ODBC has always supported unbound data access through the functions SQLGetData and SQLPutData. Now the CRecordset class supports read-only unbound data access through its GetFieldValue member function. One overloaded version of this function retrieves the value of a field specified by name and then stores it in an object of class CDBVariant. This class is similar to the COleVariant class described in Chapter 25, but it does not use any OLE code and it doesn't have as many overloaded operators and member functions. The COleVariant class has a data member, m_dwType, followed by a union. If the type code is DBVT_LONG, for example, you access an integer in the union member m_lVal.

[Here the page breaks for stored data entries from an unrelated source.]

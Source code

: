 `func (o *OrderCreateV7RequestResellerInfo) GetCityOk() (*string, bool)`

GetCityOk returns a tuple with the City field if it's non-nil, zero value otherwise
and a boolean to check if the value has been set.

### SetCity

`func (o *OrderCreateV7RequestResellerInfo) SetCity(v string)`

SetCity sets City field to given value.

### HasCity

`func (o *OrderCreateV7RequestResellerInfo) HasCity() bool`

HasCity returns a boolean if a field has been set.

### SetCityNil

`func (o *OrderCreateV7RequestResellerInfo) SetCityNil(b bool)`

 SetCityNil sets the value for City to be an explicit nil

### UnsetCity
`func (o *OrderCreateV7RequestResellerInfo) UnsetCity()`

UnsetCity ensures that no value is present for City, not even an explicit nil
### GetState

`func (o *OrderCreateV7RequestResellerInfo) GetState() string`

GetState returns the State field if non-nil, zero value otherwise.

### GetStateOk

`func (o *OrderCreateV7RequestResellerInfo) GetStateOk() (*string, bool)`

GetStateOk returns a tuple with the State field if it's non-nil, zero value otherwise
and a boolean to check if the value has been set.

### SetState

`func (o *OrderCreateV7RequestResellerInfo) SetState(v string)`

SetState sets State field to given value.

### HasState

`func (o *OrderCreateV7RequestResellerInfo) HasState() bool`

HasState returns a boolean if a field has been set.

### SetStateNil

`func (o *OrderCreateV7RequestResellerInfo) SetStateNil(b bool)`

You can use CRecordset::GetFieldValue for circumstances in which you don't know the database schema at design time. Your "dynamic database" program constructs an object of class CRecordset, and you access the column values with code like this:

void CEx31dView::DrawDataRow(CDC* pDC, int y)
{
    int x = 0;
    CString strTime, str;
    CEx31dDoc* pDoc = GetDocument();
    for (int i = 0; i < pDoc->m_nFields; i++) {
        CDBVariant var; // must declare this inside the loop
        m_pSet->GetFieldValue(i, var);
        switch (var.m_dwType) {
        case DBVT_STRING:
            str = *var.m_pstring; // narrow characters
            break;
        case DBVT_SHORT:
            str.Format("%d", (int) var.m_iVal);
            break;
        case DBVT_LONG:
            str.Format("%d", var.m_lVal);
            break;
        case DBVT_SINGLE:
            str.Format("%10.2f", (double) var.m_fltVal);
            break;
        case DBVT_DOUBLE:
            str.Format("%10.2f", var.m_dblVal);
            break;
        case DBVT_DATE:
            str.Format("%d/%d/%d", var.m_pdate->month, var.m_pdate->day,
                var.m_pdate->year);
            break;
        case DBVT_BOOL:
            str = (var.m_boolVal == 0) ? "FALSE" : "TRUE";
            break;
        case DBVT_NULL:
            str =  "——";
            break;
        default:
            str.Format("Unk type %d\n", var.m_dwType);
            TRACE("Unknown type %d\n", var.m_dwType);
        }
        pDC->TextOut(x, y, str);
        x += pDoc->m_arrayFieldSize[i] * m_nCharWidth;
    }
}

The code above is excerpted from a sample program EX31D, which is on the CD-ROM included with this book. That program uses the CRowView code from the DAO example, EX32A, described in the next chapter. The programs EX31D and EX32A are similar in architecture and function. EX31D uses ODBC, and EX32A uses DAO.

Although MFC gives you the CRecordset functions GetODBCFieldCount and GetODBCFieldInfo to get field lengths and types, you must call the ODBC function SQLTables to get a "table of tables." The CTables class in the EX31D project encapsulates this table.